Genotype Representation Graphs (GRG)

This notebook demonstrates the current GRG workflow in snputils: generate a small GRGObject, convert it to a SNPObject, run ordinary SNPObject operations, and save/read the graph.

Build a toy GRG

build_synthetic_grg() returns a deterministic GRG with six haploid sample nodes, representing three diploid individuals, and five mutations.

from pathlib import Path

import numpy as np

from snputils import read_grg
from snputils.datasets import build_synthetic_grg

RESULTS_DIR = Path("results/tutorials/grg")
RESULTS_DIR.mkdir(parents=True, exist_ok=True)

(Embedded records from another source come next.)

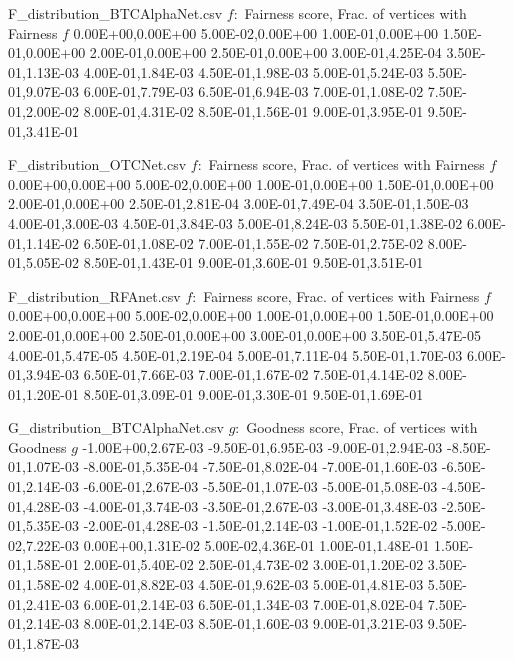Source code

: \begin{filecontents*}{F_distribution_BTCAlphaNet.csv}
$f:$ Fairness score, Frac. of vertices with Fairness $f$
0.00E+00,0.00E+00
5.00E-02,0.00E+00
1.00E-01,0.00E+00
1.50E-01,0.00E+00
2.00E-01,0.00E+00
2.50E-01,0.00E+00
3.00E-01,4.25E-04
3.50E-01,1.13E-03
4.00E-01,1.84E-03
4.50E-01,1.98E-03
5.00E-01,5.24E-03
5.50E-01,9.07E-03
6.00E-01,7.79E-03
6.50E-01,6.94E-03
7.00E-01,1.08E-02
7.50E-01,2.00E-02
8.00E-01,4.31E-02
8.50E-01,1.56E-01
9.00E-01,3.95E-01
9.50E-01,3.41E-01
\end{filecontents*}

\begin{filecontents*}{F_distribution_OTCNet.csv}
$f:$ Fairness score, Frac. of vertices with Fairness $f$
0.00E+00,0.00E+00
5.00E-02,0.00E+00
1.00E-01,0.00E+00
1.50E-01,0.00E+00
2.00E-01,0.00E+00
2.50E-01,2.81E-04
3.00E-01,7.49E-04
3.50E-01,1.50E-03
4.00E-01,3.00E-03
4.50E-01,3.84E-03
5.00E-01,8.24E-03
5.50E-01,1.38E-02
6.00E-01,1.14E-02
6.50E-01,1.08E-02
7.00E-01,1.55E-02
7.50E-01,2.75E-02
8.00E-01,5.05E-02
8.50E-01,1.43E-01
9.00E-01,3.60E-01
9.50E-01,3.51E-01
\end{filecontents*}

\begin{filecontents*}{F_distribution_RFAnet.csv}
$f:$ Fairness score, Frac. of vertices with Fairness $f$
0.00E+00,0.00E+00
5.00E-02,0.00E+00
1.00E-01,0.00E+00
1.50E-01,0.00E+00
2.00E-01,0.00E+00
2.50E-01,0.00E+00
3.00E-01,0.00E+00
3.50E-01,5.47E-05
4.00E-01,5.47E-05
4.50E-01,2.19E-04
5.00E-01,7.11E-04
5.50E-01,1.70E-03
6.00E-01,3.94E-03
6.50E-01,7.66E-03
7.00E-01,1.67E-02
7.50E-01,4.14E-02
8.00E-01,1.20E-01
8.50E-01,3.09E-01
9.00E-01,3.30E-01
9.50E-01,1.69E-01
\end{filecontents*}

\begin{filecontents*}{G_distribution_BTCAlphaNet.csv}
$g:$ Goodness score, Frac. of vertices with Goodness $g$
-1.00E+00,2.67E-03
-9.50E-01,6.95E-03
-9.00E-01,2.94E-03
-8.50E-01,1.07E-03
-8.00E-01,5.35E-04
-7.50E-01,8.02E-04
-7.00E-01,1.60E-03
-6.50E-01,2.14E-03
-6.00E-01,2.67E-03
-5.50E-01,1.07E-03
-5.00E-01,5.08E-03
-4.50E-01,4.28E-03
-4.00E-01,3.74E-03
-3.50E-01,2.67E-03
-3.00E-01,3.48E-03
-2.50E-01,5.35E-03
-2.00E-01,4.28E-03
-1.50E-01,2.14E-03
-1.00E-01,1.52E-02
-5.00E-02,7.22E-03
0.00E+00,1.31E-02
5.00E-02,4.36E-01
1.00E-01,1.48E-01
1.50E-01,1.58E-01
2.00E-01,5.40E-02
2.50E-01,4.73E-02
3.00E-01,1.20E-02
3.50E-01,1.58E-02
4.00E-01,8.82E-03
4.50E-01,9.62E-03
5.00E-01,4.81E-03
5.50E-01,2.41E-03
6.00E-01,2.14E-03
6.50E-01,1.34E-03
7.00E-01,8.02E-04
7.50E-01,2.14E-03
8.00E-01,2.14E-03
8.50E-01,1.60E-03
9.00E-01,3.21E-03
9.50E-01,1.87E-03
\end{filecontents*}

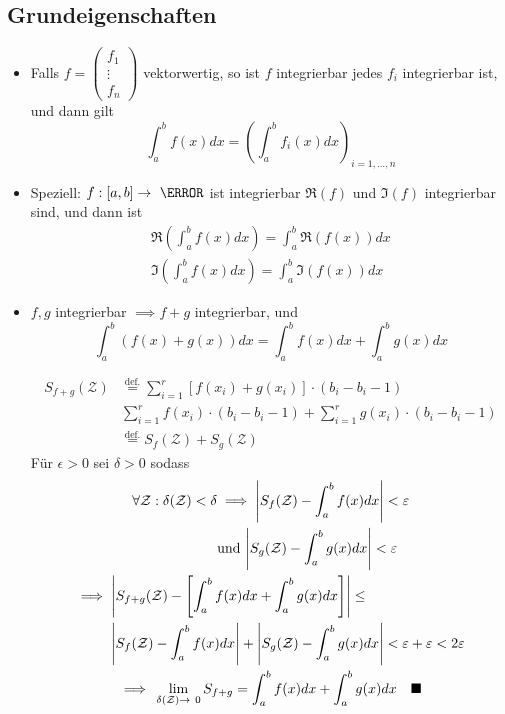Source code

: \subsection{Grundeigenschaften}
\begin{itemize}
	\item Falls $f = \begin{pmatrix}f_1 \\ \vdots \\ f_n\end{pmatrix}$ vektorwertig, so ist $f$ integrierbar \gdw jedes $f_i$ integrierbar  ist, und dann gilt
		\[ \int_a^b f(x) dx = \left( \int_a^b f_i(x) dx \right)_{i=1, \dotsc , n} \]
	\item Speziell: $f: [a,b] \rightarrow \C$ ist integrierbar \gdw $\Re(f)$ und $\Im(f)$ integrierbar sind, und dann ist
		\begin{gather*}
			\Re\left( \int_a^b f(x) dx \right) = \int_a^b \Re(f(x)) dx \\
			\Im\left( \int_a^b f(x) dx \right) = \int_a^b \Im(f(x)) dx
		\end{gather*}
	\item $f, g$ integrierbar $\implies f + g$ integrierbar, und
		\[ \int_a^b (f(x) + g(x)) dx = \int_a^b f(x) dx + \int_a^b g(x) dx \]
		\begin{bew}
			\[ \begin{split}
				S_{f+g}(\mathcal{Z})	&\overset{\text{def.}}{=} \sum_{i=1}^r [f(x_i) + g(x_i)] \cdot (b_i - b_i-1) \\
								&\sum_{i=1}^r f(x_i) \cdot (b_i - b_i-1) + \sum_{i=1}^r g(x_i) \cdot (b_i - b_i-1) \\
								&\overset{\text{def.}}{=} S_{f}(\mathcal{Z}) + S_{g}(\mathcal{Z})
			\end{split} \]
			Für $\epsilon > 0$ sei $\delta > 0$ sodass
			\begin{gather*}
				\begin{split}
					\forall \mathcal{Z} : \delta(\mathcal{Z}) < \delta	&\implies \abs{S_f(\mathcal{Z}) - \int_a^b f(x) dx} < \epsilon \\
														&\text{und } \abs{S_g(\mathcal{Z}) - \int_a^b g(x) dx} < \epsilon
				\end{split} \\
				\begin{split}
					\implies	&\abs{S_{f+g}(\mathcal{Z}) - \left[ \int_a^b f(x) dx + \int_a^b g(x) dx \right] } \leq \\
							&\abs{S_f(\mathcal{Z}) - \int_a^b f(x) dx} + \abs{S_g(\mathcal{Z}) - \int_a^b g(x) dx} < \epsilon + \epsilon < 2 \epsilon
				\end{split} \\
				\implies \lim_{\delta(\mathcal{Z}) \rightarrow 0} S_{f+g} = \int_a^b f(x) dx + \int_a^b g(x) dx \quad \blacksquare
			\end{gather*}
		\end{bew}
\end{itemize}

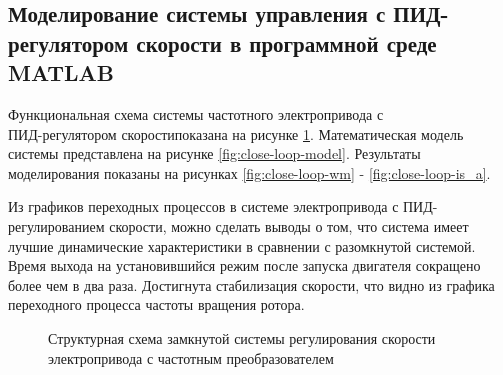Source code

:         \clearpage
    
    \subsection{Моделирование системы управления с ПИД-регулятором скорости в
        программной среде MATLAB}

        Функциональная схема системы частотного электропривода с\\
        ПИД-регулятором скоростипоказана на рисунке \ref{fig:struct-new}.
        Математическая модель системы представлена на 
        рисунке \ref{fig:close-loop-model}. Результаты моделирования показаны на рисунках
        \ref{fig:close-loop-wm} - \ref{fig:close-loop-is_a}.

        Из графиков переходных процессов в системе электропривода с
        ПИД-регулированием скорости, можно сделать выводы о том, что система
        имеет лучшие динамические характеристики в сравнении с разомкнутой
        системой. Время выхода на установившийся режим после запуска двигателя
        сокращено более чем в два раза. Достигнута стабилизация скорости, что
        видно из графика переходного процесса частоты вращения   ротора.
        
        \begin{figure}[h!]
            \caption{Структурная схема замкнутой системы регулирования скорости
                электропривода с частотным преобразователем}
            \label{fig:struct-new}
        \end{figure}


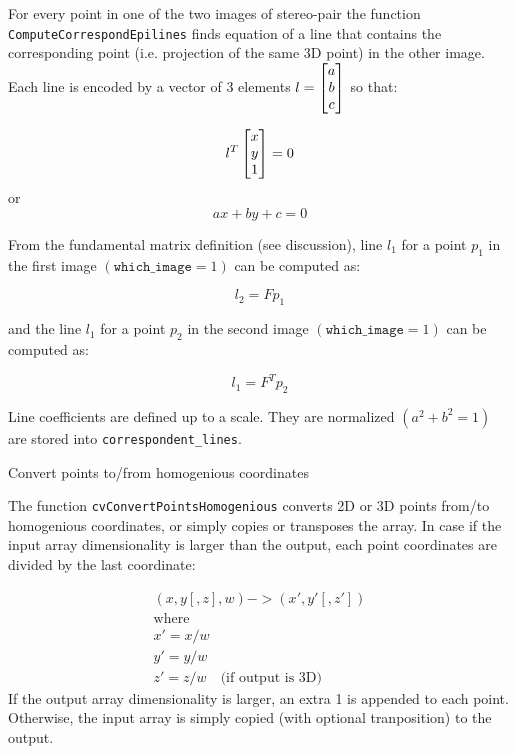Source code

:For every point in one of the two images of stereo-pair the function
\texttt{ComputeCorrespondEpilines} finds equation of a line that
contains the corresponding point (i.e. projection of the same 3D
point) in the other image. Each line is encoded by a vector of 3
elements $l = \begin{bmatrix} a\\ b\\ c \end{bmatrix}$ so that:

\[ l^T \begin{bmatrix} x\\ y\\ 1 \end{bmatrix} = 0 \]
or
\[ a x + b y + c = 0 \]

From the fundamental matrix definition (see 
discussion), line $l_1$ for a point $p_1$ in the first image
$(\texttt{which\_image} =1)$ can be computed as:

\[ l_2 = F p_1 \]

and the line $l_1$ for a point $p_2$ in the second image $(\texttt{which\_image} =1)$ can be computed as:

\[ l_1 = F^T p_2 \]

Line coefficients are defined up to a scale. They are normalized $(a^2+b^2=1)$ are stored into \texttt{correspondent\_lines}.

\label{ConvertPointsHomogenious}

Convert points to/from homogenious coordinates


\begin{description}
\end{description}

The function \texttt{cvConvertPointsHomogenious} converts 2D or 3D points from/to homogenious coordinates, or simply copies or transposes the array. In case if the input array dimensionality is larger than the output, each point coordinates are divided by the last coordinate:

\[
\begin{array}{l}
(x,y[,z],w) -> (x',y'[,z'])\\
\text{where} \\
x' = x/w \\
y' = y/w \\
z' = z/w \quad \text{(if output is 3D)}
\end{array}
\]
If the output array dimensionality is larger, an extra 1 is appended to each point.  Otherwise, the input array is simply copied (with optional tranposition) to the output.

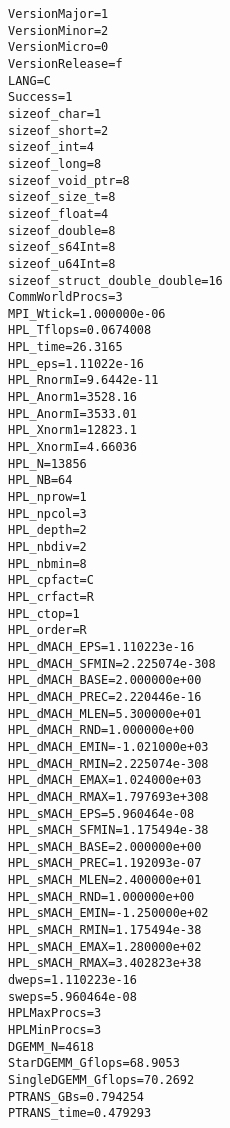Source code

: \documentclass[a4paper]{report}
\begin{document}
\begin{minipage}[b]{0.5\linewidth}
\begin{verbatim}
VersionMajor=1
VersionMinor=2
VersionMicro=0
VersionRelease=f
LANG=C
Success=1
sizeof_char=1
sizeof_short=2
sizeof_int=4
sizeof_long=8
sizeof_void_ptr=8
sizeof_size_t=8
sizeof_float=4
sizeof_double=8
sizeof_s64Int=8
sizeof_u64Int=8
sizeof_struct_double_double=16
CommWorldProcs=3
MPI_Wtick=1.000000e-06
HPL_Tflops=0.0674008
HPL_time=26.3165
HPL_eps=1.11022e-16
HPL_RnormI=9.6442e-11
HPL_Anorm1=3528.16
HPL_AnormI=3533.01
HPL_Xnorm1=12823.1
HPL_XnormI=4.66036
HPL_N=13856
HPL_NB=64
HPL_nprow=1
HPL_npcol=3
HPL_depth=2
HPL_nbdiv=2
HPL_nbmin=8
HPL_cpfact=C
HPL_crfact=R
HPL_ctop=1
HPL_order=R
HPL_dMACH_EPS=1.110223e-16
HPL_dMACH_SFMIN=2.225074e-308
HPL_dMACH_BASE=2.000000e+00
HPL_dMACH_PREC=2.220446e-16
HPL_dMACH_MLEN=5.300000e+01
HPL_dMACH_RND=1.000000e+00
HPL_dMACH_EMIN=-1.021000e+03
HPL_dMACH_RMIN=2.225074e-308
HPL_dMACH_EMAX=1.024000e+03
HPL_dMACH_RMAX=1.797693e+308
HPL_sMACH_EPS=5.960464e-08
HPL_sMACH_SFMIN=1.175494e-38
HPL_sMACH_BASE=2.000000e+00
HPL_sMACH_PREC=1.192093e-07
HPL_sMACH_MLEN=2.400000e+01
HPL_sMACH_RND=1.000000e+00
HPL_sMACH_EMIN=-1.250000e+02
HPL_sMACH_RMIN=1.175494e-38
HPL_sMACH_EMAX=1.280000e+02
HPL_sMACH_RMAX=3.402823e+38
dweps=1.110223e-16
sweps=5.960464e-08
HPLMaxProcs=3
HPLMinProcs=3
DGEMM_N=4618
StarDGEMM_Gflops=68.9053
SingleDGEMM_Gflops=70.2692
PTRANS_GBs=0.794254
PTRANS_time=0.479293
\end{verbatim}
\end{minipage}
\hspace{0.5cm}
\end{document}
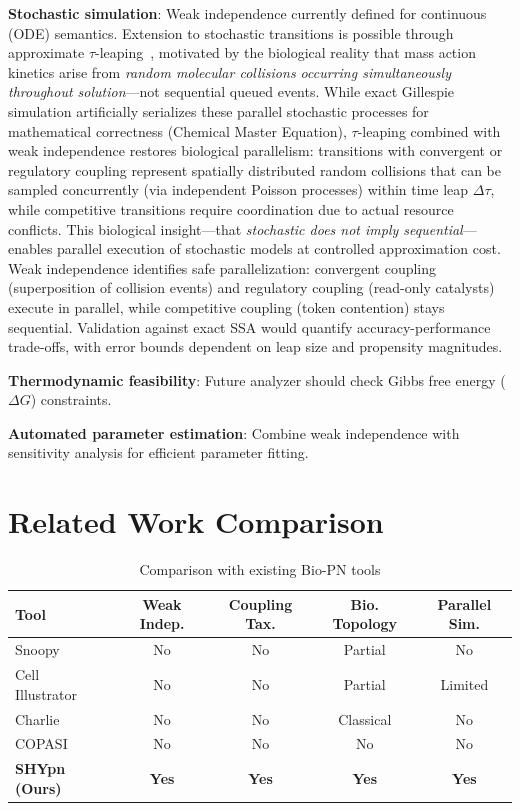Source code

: \documentclass[runningheads]{llncs}
\begin{document}
\textbf{Stochastic simulation}: Weak independence currently defined for continuous (ODE) semantics. Extension to stochastic transitions is possible through approximate $\tau$-leaping~\cite{Gillespie2001}, motivated by the biological reality that mass action kinetics arise from \emph{random molecular collisions occurring simultaneously throughout solution}---not sequential queued events. While exact Gillespie simulation artificially serializes these parallel stochastic processes for mathematical correctness (Chemical Master Equation), $\tau$-leaping combined with weak independence restores biological parallelism: transitions with convergent or regulatory coupling represent spatially distributed random collisions that can be sampled concurrently (via independent Poisson processes) within time leap $\Delta\tau$, while competitive transitions require coordination due to actual resource conflicts. This biological insight---that \emph{stochastic does not imply sequential}---enables parallel execution of stochastic models at controlled approximation cost. Weak independence identifies safe parallelization: convergent coupling (superposition of collision events) and regulatory coupling (read-only catalysts) execute in parallel, while competitive coupling (token contention) stays sequential. Validation against exact SSA would quantify accuracy-performance trade-offs, with error bounds dependent on leap size and propensity magnitudes.

\textbf{Thermodynamic feasibility}: Future analyzer should check Gibbs free energy ($\Delta G$) constraints.

\textbf{Automated parameter estimation}: Combine weak independence with sensitivity analysis for efficient parameter fitting.

\section{Related Work Comparison}

\begin{table}[t]
\centering
\caption{Comparison with existing Bio-PN tools}
\label{tab:comparison}
\begin{tabular}{lcccc}
\toprule
\textbf{Tool} & \textbf{Weak Indep.} & \textbf{Coupling Tax.} & \textbf{Bio. Topology} & \textbf{Parallel Sim.} \\
\midrule
Snoopy~\cite{Heiner2015} & No & No & Partial & No \\
Cell Illustrator~\cite{Nagasaki2011} & No & No & Partial & Limited \\
Charlie~\cite{Heiner2009} & No & No & Classical & No \\
COPASI~\cite{Hoops2006} & No & No & No & No \\
\textbf{SHYpn (Ours)} & \textbf{Yes} & \textbf{Yes} & \textbf{Yes} & \textbf{Yes} \\
\bottomrule
\end{tabular}
\end{table}
\end{document}
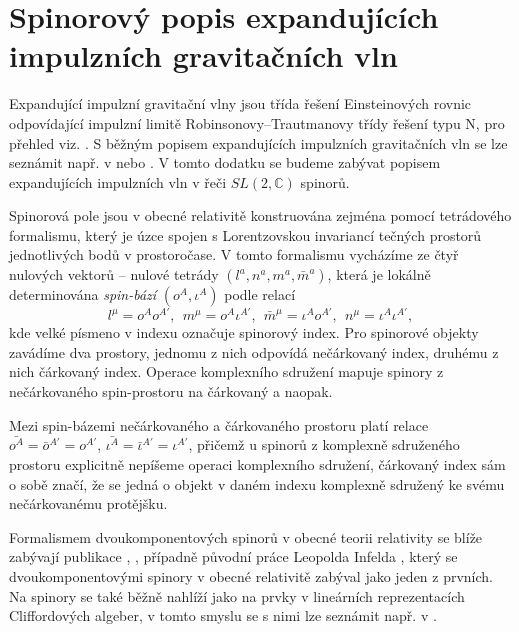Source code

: \chapter{Spinorový popis expandujících impulzních gravitačních vln}
\label{chap:kap04}
Expandující impulzní gravitační vlny jsou třída řešení Einsteinových rovnic odpovídající impulzní limitě
Robinsonovy--Trautmanovy třídy řešení typu N, pro přehled viz. \cite{griffiths_podolsky_2009}. S běžným popisem expandujících impulzních gravitačních vln se lze seznámit např. v
\cite{Podolsky:2016mqg} nebo \cite{Podolsky_1999}. V tomto dodatku se budeme zabývat
popisem expandujících impulzních vln v řeči $SL(2, \mathbb{C})$ spinorů.

Spinorová pole jsou v obecné relativitě konstruována zejména pomocí tetrádového formalismu,
který je úzce spojen s Lorentzovskou invariancí tečných prostorů jednotlivých bodů v prostoročase.
V tomto formalismu vycházíme ze čtyř nulových vektorů -- nulové tetrády $(l^a, n^a, m^a, \bar{m}^a)$,
která je lokálně determinována \emph{spin-bází} $(o^A, \iota^A)$ podle relací
\begin{equation}
    \label{eq:tetrad-spinor-basis-relation}
    l^\mu = o^A o^{A'}, ~~ m^\mu = o^A \iota^{A'}, ~~ \bar{m}^\mu = \iota^A o^{A'}, ~~ n^\mu = \iota^A \iota^{A'},
\end{equation}
kde velké písmeno v indexu označuje spinorový index. Pro spinorové objekty zavádíme dva prostory,
jednomu z nich odpovídá nečárkovaný index, druhému z nich čárkovaný index. Operace komplexního sdružení
mapuje spinory z nečárkovaného spin-prostoru na čárkovaný a naopak.

Mezi spin-bázemi nečárkovaného a čárkovaného prostoru platí relace $\bar{o^A} = \bar{o}^{A'} = o^{A'}$, $\bar{\iota^A} = \bar{\iota}^{A'} = \iota^{A'}$, přičemž
u spinorů z komplexně sdruženého prostoru explicitně nepíšeme operaci komplexního sdružení, čárkovaný index sám o sobě značí,
že se jedná o objekt v daném indexu komplexně sdružený ke svému nečárkovanému protějšku.

Formalismem dvoukomponentových spinorů v obecné teorii relativity se blíže zabývají publikace
\cite{penrose_rindler_1984}, \cite{doi:10.1142/5222}, případně původní práce Leopolda Infelda \cite{zbMATH03005509},
který se dvoukomponentovými spinory v obecné relativitě zabýval jako jeden z prvních. Na spinory se také běžně
nahlíží jako na prvky v lineárních reprezentacích Cliffordových algeber, v tomto smyslu se s nimi lze seznámit např. v \cite{fecko_2006}.

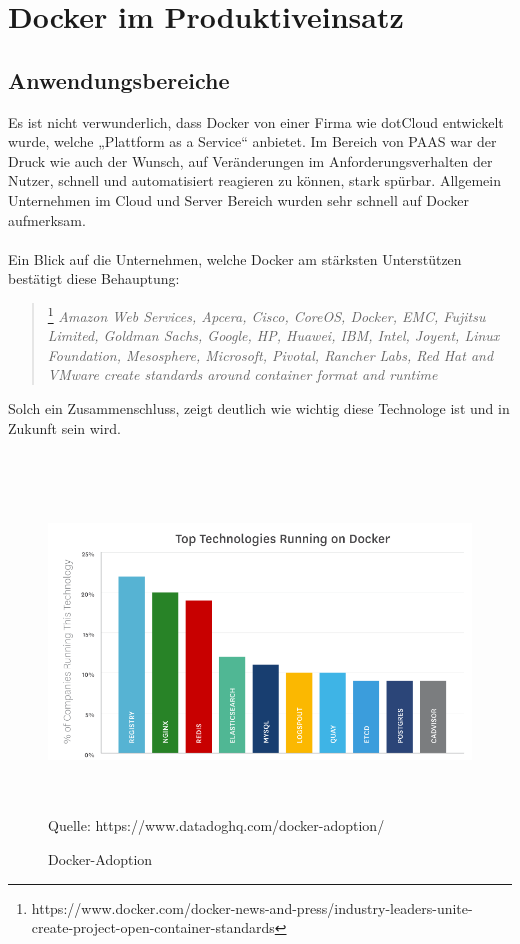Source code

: \documentclass[12pt,toc=bib,toc=listof]{scrreprt}
\begin{document}

\chapter{Docker im Produktiveinsatz}
\section{Anwendungsbereiche}

Es ist nicht verwunderlich, dass Docker von einer Firma wie dotCloud entwickelt wurde, welche „Plattform as a Service“ anbietet.
Im Bereich von PAAS war der Druck wie auch der Wunsch, auf Veränderungen im Anforderungsverhalten der Nutzer, schnell und automatisiert reagieren zu können, stark spürbar. 
Allgemein Unternehmen im Cloud und Server Bereich wurden sehr schnell auf Docker aufmerksam. \\
\\
Ein Blick auf die Unternehmen, welche Docker am stärksten Unterstützen bestätigt diese Behauptung:
\begin{quote}
	\footnote[1]{https://www.docker.com/docker-news-and-press/industry-leaders-unite-create-project-open-container-standards}
	\textit{Amazon Web Services, Apcera, Cisco, CoreOS, Docker, EMC, Fujitsu Limited, Goldman Sachs, Google, HP, Huawei, IBM, Intel, Joyent, Linux Foundation, Mesosphere, Microsoft, Pivotal, Rancher Labs, Red Hat and VMware create standards around container format and runtime}
\end{quote}
Solch ein Zusammenschluss, zeigt deutlich wie wichtig diese Technologe ist und  in Zukunft sein wird.\\
\\
\begin{figure}
	\centering
	\caption{Docker-Adoption}
	\includegraphics[width=15cm, height=9cm, scale=0.3]{docker-adoption.png}
	Quelle: https://www.datadoghq.com/docker-adoption/
\end{figure}
\end{document}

grgobj = build_synthetic_grg()
grgobj
GRGObject(shape=(5, 6), n_snps=5, n_haplotypes=6, n_samples=3, filename=None, mutable=True, loaded=True)

Convert GRG to SNPObject

to_snpobject(sum_strands=False) returns phased genotypes with one column per diploid sample and one haplotype axis. sum_strands=True returns 2D diploid dosages.

snp_phased = grgobj.to_snpobject(chrom="22", sum_strands=False)
snp_summed = grgobj.to_snpobject(chrom="22", sum_strands=True)

print(snp_phased)
print("phased shape:", snp_phased.genotypes.shape)
print("summed shape:", snp_summed.genotypes.shape)
print(snp_summed.genotypes)
SNPObject(shape=(5, 3, 2), n_snps=5, n_samples=3, genotypes_shape=(5, 3, 2), calldata_lai_shape=None, calldata_gp_shape=None, has_variant_metadata=True, has_ancestry_map=False)
phased shape: (5, 3, 2)
summed shape: (5, 3)
[[2 2 2]
 [2 1 0]
 [0 1 2]
 [1 0 0]
 [0 0 1]]

Add sample metadata

The converted SNPObject can be annotated and used like any other SNPObject.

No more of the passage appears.